[Dataset items]
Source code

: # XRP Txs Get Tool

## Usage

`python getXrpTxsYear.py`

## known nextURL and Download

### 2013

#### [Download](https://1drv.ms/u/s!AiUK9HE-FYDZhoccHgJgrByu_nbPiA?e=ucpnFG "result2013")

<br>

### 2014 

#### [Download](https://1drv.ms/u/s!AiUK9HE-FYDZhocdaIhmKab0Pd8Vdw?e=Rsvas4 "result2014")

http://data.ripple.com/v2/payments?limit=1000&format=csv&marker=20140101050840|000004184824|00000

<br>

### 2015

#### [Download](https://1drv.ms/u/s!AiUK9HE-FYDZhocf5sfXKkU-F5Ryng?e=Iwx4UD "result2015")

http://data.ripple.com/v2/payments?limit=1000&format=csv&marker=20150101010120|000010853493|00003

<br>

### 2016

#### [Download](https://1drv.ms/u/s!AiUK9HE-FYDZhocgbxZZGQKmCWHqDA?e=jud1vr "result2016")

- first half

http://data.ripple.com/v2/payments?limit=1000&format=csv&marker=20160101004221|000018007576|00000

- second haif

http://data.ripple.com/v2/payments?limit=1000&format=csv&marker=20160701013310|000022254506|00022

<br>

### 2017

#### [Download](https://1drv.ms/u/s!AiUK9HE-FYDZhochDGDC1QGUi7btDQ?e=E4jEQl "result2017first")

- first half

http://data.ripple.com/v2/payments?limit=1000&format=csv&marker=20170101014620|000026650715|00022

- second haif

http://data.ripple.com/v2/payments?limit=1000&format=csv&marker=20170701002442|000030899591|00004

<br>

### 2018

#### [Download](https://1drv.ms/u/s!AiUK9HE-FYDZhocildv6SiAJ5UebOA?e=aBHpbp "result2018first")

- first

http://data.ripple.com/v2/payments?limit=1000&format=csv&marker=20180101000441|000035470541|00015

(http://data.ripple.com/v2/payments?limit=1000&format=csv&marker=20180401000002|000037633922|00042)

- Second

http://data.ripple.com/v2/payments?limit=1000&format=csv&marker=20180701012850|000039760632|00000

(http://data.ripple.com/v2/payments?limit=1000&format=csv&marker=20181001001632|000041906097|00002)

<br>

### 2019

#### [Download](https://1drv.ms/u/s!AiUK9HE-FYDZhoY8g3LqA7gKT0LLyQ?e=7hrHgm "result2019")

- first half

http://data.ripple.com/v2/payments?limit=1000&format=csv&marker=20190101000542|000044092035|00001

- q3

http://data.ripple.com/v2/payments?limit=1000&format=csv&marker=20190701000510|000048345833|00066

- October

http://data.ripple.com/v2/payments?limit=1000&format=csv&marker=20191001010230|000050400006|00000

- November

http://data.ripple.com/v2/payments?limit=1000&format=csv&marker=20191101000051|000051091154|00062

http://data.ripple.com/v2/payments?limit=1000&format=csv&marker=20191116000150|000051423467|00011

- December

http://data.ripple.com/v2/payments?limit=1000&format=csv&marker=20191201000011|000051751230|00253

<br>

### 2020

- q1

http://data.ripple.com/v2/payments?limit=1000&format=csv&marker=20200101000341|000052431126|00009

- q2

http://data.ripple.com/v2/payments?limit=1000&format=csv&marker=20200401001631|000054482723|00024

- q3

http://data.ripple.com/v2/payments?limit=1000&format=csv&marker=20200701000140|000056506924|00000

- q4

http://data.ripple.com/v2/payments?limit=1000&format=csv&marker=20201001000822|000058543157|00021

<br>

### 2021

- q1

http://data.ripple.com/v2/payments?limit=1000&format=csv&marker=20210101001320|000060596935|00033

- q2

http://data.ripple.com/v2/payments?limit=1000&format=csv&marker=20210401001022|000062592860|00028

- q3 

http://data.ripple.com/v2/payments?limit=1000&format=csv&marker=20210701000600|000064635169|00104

### Work to be completed
Using the entries above, print each one again without any alteration.

### Exercise answer
Source code

: # XRP Txs Get Tool

## Usage

`python getXrpTxsYear.py`

## known nextURL and Download

### 2013

#### [Download](https://1drv.ms/u/s!AiUK9HE-FYDZhoccHgJgrByu_nbPiA?e=ucpnFG "result2013")

<br>

### 2014 

#### [Download](https://1drv.ms/u/s!AiUK9HE-FYDZhocdaIhmKab0Pd8Vdw?e=Rsvas4 "result2014")

http://data.ripple.com/v2/payments?limit=1000&format=csv&marker=20140101050840|000004184824|00000

<br>

### 2015

#### [Download](https://1drv.ms/u/s!AiUK9HE-FYDZhocf5sfXKkU-F5Ryng?e=Iwx4UD "result2015")

http://data.ripple.com/v2/payments?limit=1000&format=csv&marker=20150101010120|000010853493|00003

<br>

### 2016

#### [Download](https://1drv.ms/u/s!AiUK9HE-FYDZhocgbxZZGQKmCWHqDA?e=jud1vr "result2016")

- first half

http://data.ripple.com/v2/payments?limit=1000&format=csv&marker=20160101004221|000018007576|00000

- second haif

http://data.ripple.com/v2/payments?limit=1000&format=csv&marker=20160701013310|000022254506|00022

<br>

### 2017

#### [Download](https://1drv.ms/u/s!AiUK9HE-FYDZhochDGDC1QGUi7btDQ?e=E4jEQl "result2017first")

- first half

http://data.ripple.com/v2/payments?limit=1000&format=csv&marker=20170101014620|000026650715|00022

- second haif

http://data.ripple.com/v2/payments?limit=1000&format=csv&marker=20170701002442|000030899591|00004

<br>

### 2018

#### [Download](https://1drv.ms/u/s!AiUK9HE-FYDZhocildv6SiAJ5UebOA?e=aBHpbp "result2018first")

- first

http://data.ripple.com/v2/payments?limit=1000&format=csv&marker=20180101000441|000035470541|00015

(http://data.ripple.com/v2/payments?limit=1000&format=csv&marker=20180401000002|000037633922|00042)

- Second

http://data.ripple.com/v2/payments?limit=1000&format=csv&marker=20180701012850|000039760632|00000

(http://data.ripple.com/v2/payments?limit=1000&format=csv&marker=20181001001632|000041906097|00002)

<br>

### 2019

#### [Download](https://1drv.ms/u/s!AiUK9HE-FYDZhoY8g3LqA7gKT0LLyQ?e=7hrHgm "result2019")

- first half

http://data.ripple.com/v2/payments?limit=1000&format=csv&marker=20190101000542|000044092035|00001

- q3

http://data.ripple.com/v2/payments?limit=1000&format=csv&marker=20190701000510|000048345833|00066

- October

http://data.ripple.com/v2/payments?limit=1000&format=csv&marker=20191001010230|000050400006|00000

- November

http://data.ripple.com/v2/payments?limit=1000&format=csv&marker=20191101000051|000051091154|00062

http://data.ripple.com/v2/payments?limit=1000&format=csv&marker=20191116000150|000051423467|00011

- December

http://data.ripple.com/v2/payments?limit=1000&format=csv&marker=20191201000011|000051751230|00253

<br>

### 2020

- q1

http://data.ripple.com/v2/payments?limit=1000&format=csv&marker=20200101000341|000052431126|00009

- q2

http://data.ripple.com/v2/payments?limit=1000&format=csv&marker=20200401001631|000054482723|00024

- q3

http://data.ripple.com/v2/payments?limit=1000&format=csv&marker=20200701000140|000056506924|00000

- q4

http://data.ripple.com/v2/payments?limit=1000&format=csv&marker=20201001000822|000058543157|00021

<br>

### 2021

- q1

http://data.ripple.com/v2/payments?limit=1000&format=csv&marker=20210101001320|000060596935|00033

- q2

http://data.ripple.com/v2/payments?limit=1000&format=csv&marker=20210401001022|000062592860|00028

- q3 

http://data.ripple.com/v2/payments?limit=1000&format=csv&marker=20210701000600|000064635169|00104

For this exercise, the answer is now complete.